NC State has to play Clemson this Saturday, so this will easily be the longest week of the college football season for me.
I like to think of myself as a “Justin Timberlake Wolfpack” fan.
Every time State faces a formidable opponent, people will ask me if I think the Wolfpack will prevail. My response:
“Don’t wanna think about it. Don’t wanna talk about it. I’m just so sick about it.”
Now, every time State BEATS a formidable opponent, I can’t help but bust out the cocky Timberlake in response to fans of the opposing team:
“Cry me a riveeeeeer! Cry me a rivEEEEEER!”
Finally, every time State Beats UNC, I go full Timberlake:
“I’m bringin’ sexy baaaack! Them Tar Heel boys don’t know how to aaaaact!”
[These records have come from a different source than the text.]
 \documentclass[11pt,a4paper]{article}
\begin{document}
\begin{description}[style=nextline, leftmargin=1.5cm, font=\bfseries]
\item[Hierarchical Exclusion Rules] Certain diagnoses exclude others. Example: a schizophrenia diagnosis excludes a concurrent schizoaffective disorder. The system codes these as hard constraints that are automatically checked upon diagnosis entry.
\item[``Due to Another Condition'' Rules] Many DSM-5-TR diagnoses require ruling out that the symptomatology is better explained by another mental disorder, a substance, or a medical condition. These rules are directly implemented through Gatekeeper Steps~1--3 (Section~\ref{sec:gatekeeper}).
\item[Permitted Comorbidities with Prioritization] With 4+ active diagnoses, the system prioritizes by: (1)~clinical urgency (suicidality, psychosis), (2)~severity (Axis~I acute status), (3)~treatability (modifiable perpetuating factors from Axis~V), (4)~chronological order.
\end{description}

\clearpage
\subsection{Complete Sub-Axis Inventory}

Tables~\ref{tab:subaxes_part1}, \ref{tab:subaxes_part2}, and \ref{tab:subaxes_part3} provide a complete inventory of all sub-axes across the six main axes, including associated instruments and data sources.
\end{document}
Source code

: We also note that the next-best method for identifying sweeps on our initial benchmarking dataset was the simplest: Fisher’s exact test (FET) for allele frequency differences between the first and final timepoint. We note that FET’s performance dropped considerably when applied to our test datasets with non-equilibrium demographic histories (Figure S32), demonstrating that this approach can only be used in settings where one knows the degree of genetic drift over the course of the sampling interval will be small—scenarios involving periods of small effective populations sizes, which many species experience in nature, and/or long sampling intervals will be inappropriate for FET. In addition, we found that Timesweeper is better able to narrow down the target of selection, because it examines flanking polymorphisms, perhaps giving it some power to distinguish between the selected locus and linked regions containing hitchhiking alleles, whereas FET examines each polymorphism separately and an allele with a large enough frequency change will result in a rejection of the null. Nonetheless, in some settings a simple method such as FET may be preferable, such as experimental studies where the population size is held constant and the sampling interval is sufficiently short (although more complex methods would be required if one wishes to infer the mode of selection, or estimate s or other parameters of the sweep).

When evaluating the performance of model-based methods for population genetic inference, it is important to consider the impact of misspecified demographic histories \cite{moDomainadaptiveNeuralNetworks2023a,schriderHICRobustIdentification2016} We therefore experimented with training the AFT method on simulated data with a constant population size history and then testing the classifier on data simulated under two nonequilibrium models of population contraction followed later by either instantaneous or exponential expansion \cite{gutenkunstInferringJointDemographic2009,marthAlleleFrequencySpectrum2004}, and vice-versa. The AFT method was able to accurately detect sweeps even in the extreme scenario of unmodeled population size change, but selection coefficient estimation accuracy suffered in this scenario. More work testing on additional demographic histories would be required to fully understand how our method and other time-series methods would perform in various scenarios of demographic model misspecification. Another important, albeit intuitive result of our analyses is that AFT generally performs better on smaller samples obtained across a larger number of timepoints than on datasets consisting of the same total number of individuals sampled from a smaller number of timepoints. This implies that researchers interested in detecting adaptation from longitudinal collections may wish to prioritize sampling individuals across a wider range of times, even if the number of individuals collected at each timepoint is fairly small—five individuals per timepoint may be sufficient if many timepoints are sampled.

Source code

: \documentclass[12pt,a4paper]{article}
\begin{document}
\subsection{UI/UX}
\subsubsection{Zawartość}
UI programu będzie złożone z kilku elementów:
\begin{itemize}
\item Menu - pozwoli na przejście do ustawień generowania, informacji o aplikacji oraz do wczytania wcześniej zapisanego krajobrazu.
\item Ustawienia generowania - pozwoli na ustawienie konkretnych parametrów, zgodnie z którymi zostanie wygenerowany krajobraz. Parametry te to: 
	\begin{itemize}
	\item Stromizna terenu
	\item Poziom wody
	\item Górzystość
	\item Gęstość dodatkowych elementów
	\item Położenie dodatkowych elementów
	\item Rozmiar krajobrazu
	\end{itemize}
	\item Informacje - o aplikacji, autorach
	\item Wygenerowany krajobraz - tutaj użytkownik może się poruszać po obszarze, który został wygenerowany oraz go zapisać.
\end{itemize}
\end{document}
When I got to the office this morning, I ran into our company’s DHF (Designated Heels Fan), who charged right out of the gate with this gem:
“Man, you know State’s gonna get killed this weekend, right?”
That’s right, this question fumbled from a TAR HEELS fan’s lips.
Here’s a list of things ain’t nobody got time for:
When UNC’s players aren’t getting busted for selling their shoes, they’re having a hard enough time playing such powerhouse teams as East Carolina.
So all you Tar Heels fans need to save that talk for basketball season.
In the meantime, “cry me a riveeeeeer!”